- [Data extract]
========
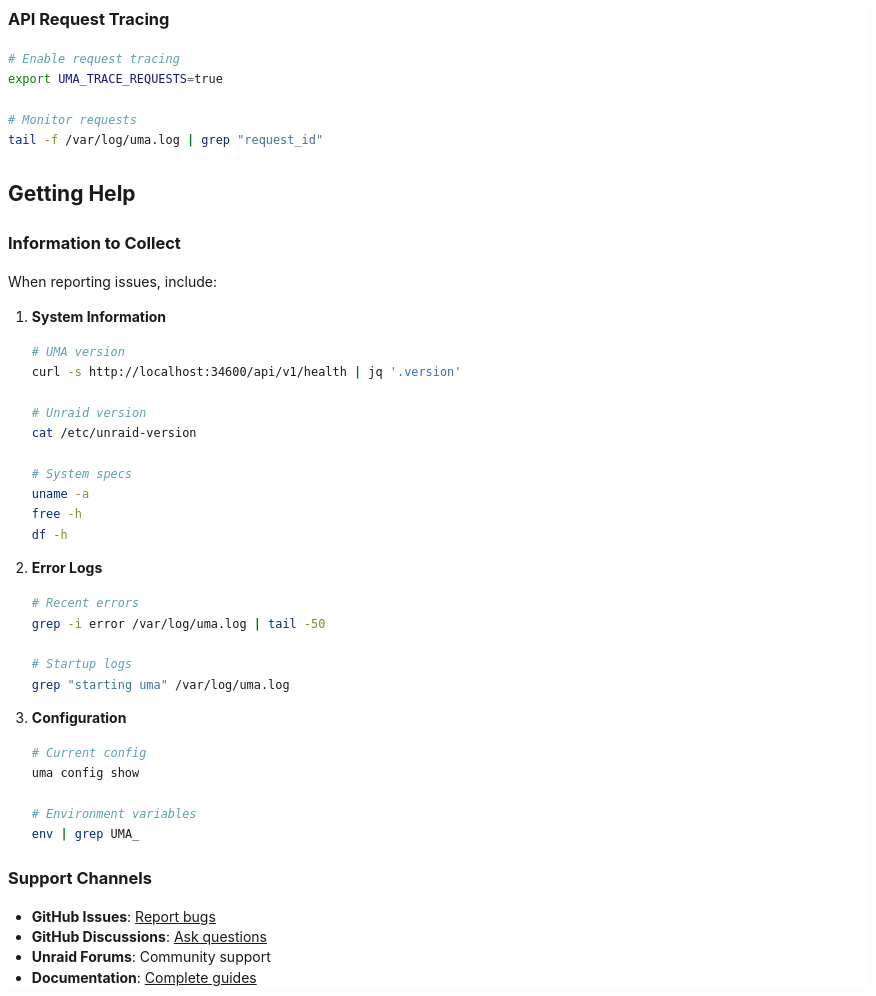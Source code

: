 ### API Request Tracing

```bash
# Enable request tracing
export UMA_TRACE_REQUESTS=true

# Monitor requests
tail -f /var/log/uma.log | grep "request_id"
```

## Getting Help

### Information to Collect

When reporting issues, include:

1. **System Information**
   ```bash
   # UMA version
   curl -s http://localhost:34600/api/v1/health | jq '.version'
   
   # Unraid version
   cat /etc/unraid-version
   
   # System specs
   uname -a
   free -h
   df -h
   ```

2. **Error Logs**
   ```bash
   # Recent errors
   grep -i error /var/log/uma.log | tail -50
   
   # Startup logs
   grep "starting uma" /var/log/uma.log
   ```

3. **Configuration**
   ```bash
   # Current config
   uma config show
   
   # Environment variables
   env | grep UMA_
   ```

### Support Channels

- **GitHub Issues**: [Report bugs](https://github.com/domalab/uma/issues)
- **GitHub Discussions**: [Ask questions](https://github.com/domalab/uma/discussions)
- **Unraid Forums**: Community support
- **Documentation**: [Complete guides](../README.md)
========
Could you reproduce the lines above, from the one that holds "API Request Tracing" through the last, exactly as they stand?

: ### API Request Tracing

```bash
# Enable request tracing
export UMA_TRACE_REQUESTS=true

# Monitor requests
tail -f /var/log/uma.log | grep "request_id"
```

## Getting Help

### Information to Collect

When reporting issues, include:

1. **System Information**
   ```bash
   # UMA version
   curl -s http://localhost:34600/api/v1/health | jq '.version'
   
   # Unraid version
   cat /etc/unraid-version
   
   # System specs
   uname -a
   free -h
   df -h
   ```

2. **Error Logs**
   ```bash
   # Recent errors
   grep -i error /var/log/uma.log | tail -50
   
   # Startup logs
   grep "starting uma" /var/log/uma.log
   ```

3. **Configuration**
   ```bash
   # Current config
   uma config show
   
   # Environment variables
   env | grep UMA_
   ```

### Support Channels

- **GitHub Issues**: [Report bugs](https://github.com/domalab/uma/issues)
- **GitHub Discussions**: [Ask questions](https://github.com/domalab/uma/discussions)
- **Unraid Forums**: Community support
- **Documentation**: [Complete guides](../README.md)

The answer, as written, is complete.